##### Data #####

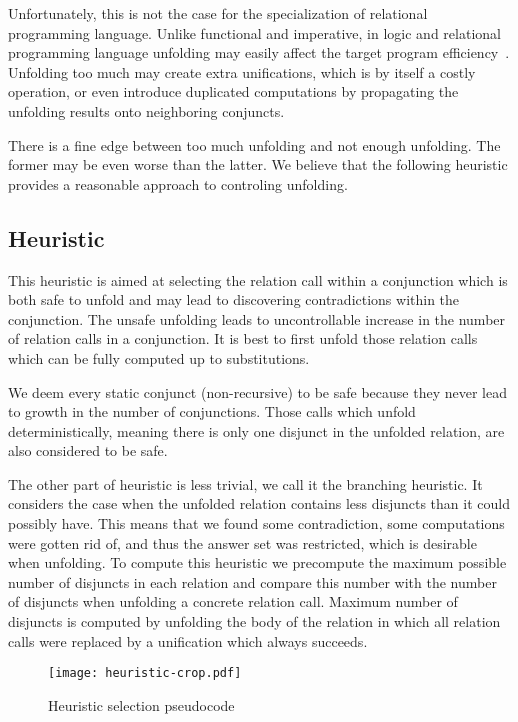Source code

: Unfortunately, this is not the case for the specialization of relational programming language.
Unlike functional and imperative, in logic and relational programming language unfolding may easily affect the target program efficiency~\cite{leuschel2002logic}.
Unfolding too much may create extra unifications, which is by itself a costly operation, or even introduce duplicated computations by propagating the unfolding results onto neighboring conjuncts.

There is a fine edge between too much unfolding and not enough unfolding.
The former may be even worse than the latter.
We believe that the following heuristic provides a reasonable approach to controling unfolding.

\subsection{Heuristic}

This heuristic is aimed at selecting the relation call within a conjunction which is both safe to unfold and may lead to discovering contradictions within the conjunction.
The unsafe unfolding leads to uncontrollable increase in the number of relation calls in a conjunction.
It is best to first unfold those relation calls which can be fully computed up to substitutions.

We deem every static conjunct (non-recursive) to be safe because they never lead to growth in the number of conjunctions.
Those calls which unfold deterministically, meaning there is only one disjunct in the unfolded relation, are also considered to be safe.

The other part of heuristic is less trivial, we call it the branching heuristic.
It considers the case when the unfolded relation contains less disjuncts than it could possibly have.
This means that we found some contradiction, some computations were gotten rid of, and thus the answer set was restricted, which is desirable when unfolding.
To compute this heuristic we precompute the maximum possible number of disjuncts in each relation and compare this number with the number of disjuncts when unfolding a concrete relation call.
Maximum number of disjuncts is computed by unfolding the body of the relation in which all relation calls were replaced by a unification which always succeeds.


\begin{figure}[h!]
  \centering
  \texttt{[image: heuristic-crop.pdf]}
  \caption{Heuristic selection pseudocode}
  \label{fig:heu-pseudo}
\end{figure}

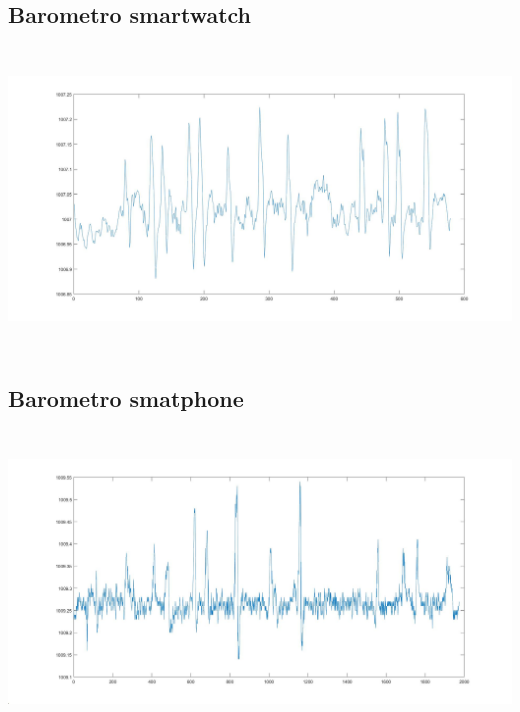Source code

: \documentclass[a4paper, oneside]{book}
\begin{document}
\clearpage

\subsection{Barometro smartwatch\\} 
\begin{minipage}{\linewidth}
\begin{center}
\includegraphics[width=160mm, height= 80mm]{./images/registrazione_tesi/pressure_phone.jpg} 
\end{center}
\end{minipage}
\makebox[\linewidth]{}
\makebox[\linewidth]{}\makebox[\linewidth]{}\makebox[\linewidth]{}
\makebox[\linewidth]{}\makebox[\linewidth]{}\makebox[\linewidth]{}
\makebox[\linewidth]{}\makebox[\linewidth]{}\makebox[\linewidth]{}
\makebox[\linewidth]{}\makebox[\linewidth]{}\makebox[\linewidth]{}

\subsection{Barometro smatphone\\} 
\makebox[\linewidth]{}
\begin{minipage}{\linewidth}
\begin{center}
\includegraphics[width=160mm, height= 80mm]{./images/registrazione_tesi/pressure_watch.jpg} 
\end{center}
\end{minipage}
\end{document}
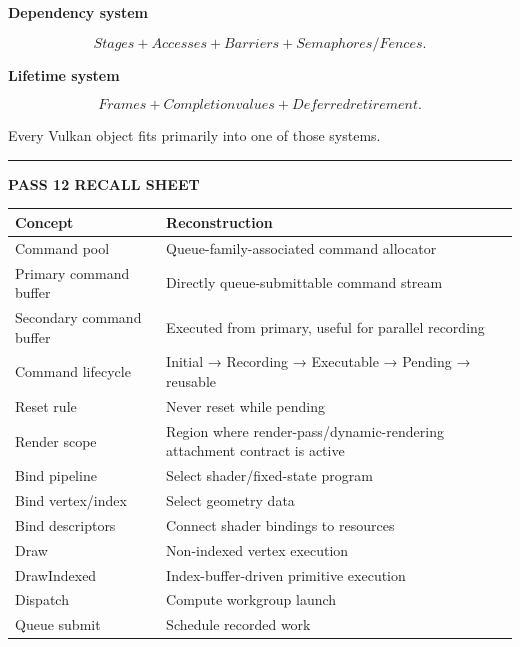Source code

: \textbf{Dependency system}

\[
Stages
+
Accesses
+
Barriers
+
Semaphores/Fences.
\]

\textbf{Lifetime system}

\[
Frames
+
Completion values
+
Deferred retirement.
\]

Every Vulkan object fits primarily into one of those systems.

\begin{center}\rule{0.5\linewidth}{0.5pt}\end{center}

\textbf{PASS 12 RECALL SHEET}

{\def\LTcaptype{none} %
\begin{longtable}[]{@{}
  >{\raggedright\arraybackslash}p{}
  >{\raggedright\arraybackslash}p{}@{}}
\toprule\noalign{}
\begin{minipage}[b]{\linewidth}\raggedright
Concept
\end{minipage} & \begin{minipage}[b]{\linewidth}\raggedright
Reconstruction
\end{minipage} \\
\midrule\noalign{}
\endhead
\bottomrule\noalign{}
\endlastfoot
Command pool & Queue-family-associated command allocator \\
Primary command buffer & Directly queue-submittable command stream \\
Secondary command buffer & Executed from primary, useful for parallel recording \\
Command lifecycle & Initial → Recording → Executable → Pending → reusable \\
Reset rule & Never reset while pending \\
Render scope & Region where render-pass/dynamic-rendering attachment contract is active \\
Bind pipeline & Select shader/fixed-state program \\
Bind vertex/index & Select geometry data \\
Bind descriptors & Connect shader bindings to resources \\
Draw & Non-indexed vertex execution \\
DrawIndexed & Index-buffer-driven primitive execution \\
Dispatch & Compute workgroup launch \\
Queue submit & Schedule recorded work \\

\end{longtable}}
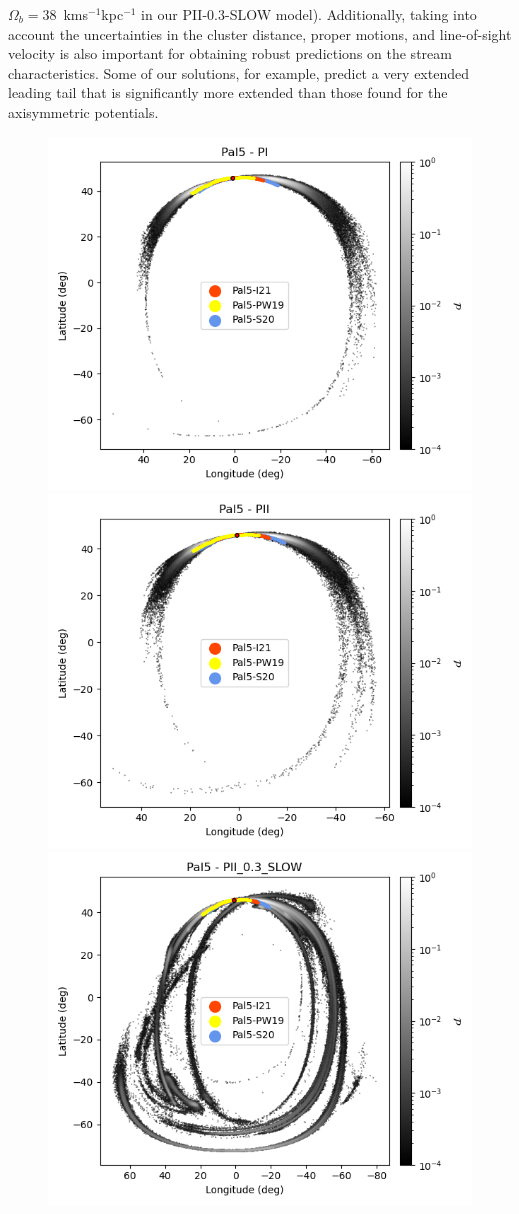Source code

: $\Omega_b=38$~kms$^{-1}$kpc$^{-1}$ in our PII-0.3-SLOW model). Additionally, taking into account the uncertainties in the cluster distance, proper motions, and line-of-sight velocity is also important for obtaining robust predictions on the stream characteristics. Some of our solutions, for example, predict a very extended leading tail that is significantly more extended than those found for the axisymmetric potentials.

            \twocolumn
            \begin{figure}[h!]
                \begin{center}
                    \includegraphics[clip=true, trim = 0mm 0mm 0mm 0mm, width=0.65\columnwidth]{images/PI_individual_Pal5_galstream-Pal5-l-b.png}
                    \includegraphics[clip=true, trim = 0mm 0mm 0mm 0mm, width=0.65\columnwidth]{images/PII_individual_Pal5_galstream-Pal5-l-b.png}
                    \includegraphics[clip=true, trim = 0mm 0mm 0mm 0mm, width=0.65\columnwidth]{images/PII_0.3_SLOW_individual_Pal5_galstream-Pal5-l-b.png}


\end{center}
\end{figure}
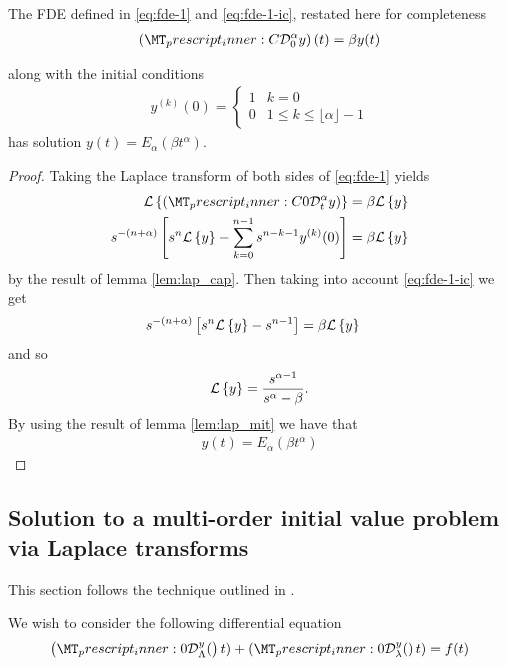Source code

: \begin{lemma}
	The FDE defined in \eqref{eq:fde-1} and \eqref{eq:fde-1-ic}, restated here for completeness 
	\begin{align*}
		\left( \prescript{C}{}{\mathcal{D}_0^\alpha}y \right)(t) = \beta y(t) 
	\end{align*}

	along with the initial conditions 
	\begin{align*}
		y^{(k)}(0) = 
		\begin{cases}
			1 & k = 0 \\
			0 & 1 \leq k \leq \lfloor \alpha \rfloor - 1  
		\end{cases}
	\end{align*}
	has solution $ y(t) = E_\alpha \left( \beta t^\alpha \right) $.
\end{lemma}
\begin{proof}
	Taking the Laplace transform of both sides of \eqref{eq:fde-1} yields
	\begin{align*}
		\laplace{\capder{0}{t}{\alpha}{y}} &= \beta \laplace{y} \\
		s^{-(n+\alpha)} \left[s^n \laplace{y} - \sum_{k=0}^{n-1} s^{n-k-1} y^{(k)}(0) \right] &= \beta \laplace{y}
	\end{align*}
	by the result of lemma \ref{lem:lap_cap}. 
	Then taking into account \eqref{eq:fde-1-ic} we get
	\begin{align*}
		s^{-(n+\alpha)} \left[s^n \mathcal{L} \left\{ y \right\} - s^{n-1}\right] &= \beta \mathcal{L} \left\{ y \right\}
	\end{align*}
	and so 
	\begin{align*}
		\mathcal{L} \left\{ y \right\} = \frac{s^{\alpha-1}}{s^\alpha - \beta}.
	\end{align*}
	By using the result of lemma \ref{lem:lap_mit} we have that 
	\begin{align*}
		y(t) = E_\alpha(\beta t^\alpha)
	\end{align*}
\end{proof}

\subsection{Solution to a multi-order initial value problem via Laplace transforms}
This section follows the technique outlined in \cite{Podlubny1999}.

We wish to consider the following differential equation
\begin{align}
	\label{eq:fde-multi-order}
	\rld{0}{\Lambda}{y}(t) + \rld{0}{\lambda}{y}(t) = f(t)
\end{align}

#####

What the task asks:
Whenever the word "much" appears in a line above, copy that line.

Output for this task:
Unfolding too much may create extra unifications, which is by itself a costly operation, or even introduce duplicated computations by propagating the unfolding results onto neighboring conjuncts.
There is a fine edge between too much unfolding and not enough unfolding.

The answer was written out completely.